Monitoring the endurance of SSD Devices
You can monitor the endurance of the SSD drives in your system by using the mmhealth command.
An SSD or physical disk has a finite lifetime based on the number of drive writes per day. The
SSD endurance is a number between 0 and 255. The ssd-endurance-percentage value
indicates the percentage of life that is used by the drive. The value 0 indicates that full life
remains, and 100 indicates that the drive is at or past its end of life. When the endurance number
exceeds this threshold, the mmhealth command displays a
ssd_endurance_warn
warning with the specific physical disk name and the recovery
group name information. The drive must be replaced when the value exceeds 100, and the state of its
health is reported as DEGRADED
by the mmhealth command.
[root@client21 ~]# mmhealth node show NATIVE_RAID
If the endurance
number exceeds 100, the system gives an output similar to the following:
Node name: client21.sonasad.almaden.ibm.com
Component Status Status Change Reasons
----------------------------------------------------------------------------------------------------------------
NATIVE_RAID DEGRADED Now ssd_endurance_warn(rg1/n001p013)
ARRAY HEALTHY Now -
NVME HEALTHY 1 hour ago -
PHYSICALDISK DEGRADED Now ssd_endurance_warn(rg1/n001p013)

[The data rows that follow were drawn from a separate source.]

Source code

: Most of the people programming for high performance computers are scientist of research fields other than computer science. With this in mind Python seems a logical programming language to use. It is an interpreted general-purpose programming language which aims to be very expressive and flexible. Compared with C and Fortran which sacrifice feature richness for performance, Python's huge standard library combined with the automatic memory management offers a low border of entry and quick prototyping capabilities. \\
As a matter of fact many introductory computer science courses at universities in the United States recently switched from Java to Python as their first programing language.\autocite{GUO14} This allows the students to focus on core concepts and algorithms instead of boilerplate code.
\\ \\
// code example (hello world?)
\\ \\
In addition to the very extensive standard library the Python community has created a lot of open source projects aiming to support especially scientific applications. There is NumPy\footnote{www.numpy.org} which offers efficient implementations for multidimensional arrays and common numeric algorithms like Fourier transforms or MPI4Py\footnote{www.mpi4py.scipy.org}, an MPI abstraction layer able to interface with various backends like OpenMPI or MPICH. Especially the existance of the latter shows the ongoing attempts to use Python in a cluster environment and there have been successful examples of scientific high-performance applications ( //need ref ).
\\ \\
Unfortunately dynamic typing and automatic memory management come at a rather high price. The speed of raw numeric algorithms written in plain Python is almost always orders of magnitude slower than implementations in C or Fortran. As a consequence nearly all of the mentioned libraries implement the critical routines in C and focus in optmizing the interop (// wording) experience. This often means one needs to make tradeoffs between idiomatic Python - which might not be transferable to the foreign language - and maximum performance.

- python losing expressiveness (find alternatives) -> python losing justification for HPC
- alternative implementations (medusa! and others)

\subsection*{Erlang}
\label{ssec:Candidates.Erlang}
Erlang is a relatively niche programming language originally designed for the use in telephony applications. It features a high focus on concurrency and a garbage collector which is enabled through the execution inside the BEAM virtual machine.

RECOVERYGROUP HEALTHY Now -
VIRTUALDISK HEALTHY Now -
[root@client21 ~]# mmhealth node show NATIVE_RAID
After the issue is
resolved the system gives an output similar to the following:
Node name: client21.sonasad.almaden.ibm.com
Component Status Status Change Reasons
--------------------------------------------------------------------
NATIVE_RAID HEALTHY Now -
ARRAY HEALTHY Now -
NVME HEALTHY 1 hour ago -
PHYSICALDISK HEALTHY Now -
RECOVERYGROUP HEALTHY Now -
VIRTUALDISK HEALTHY Now -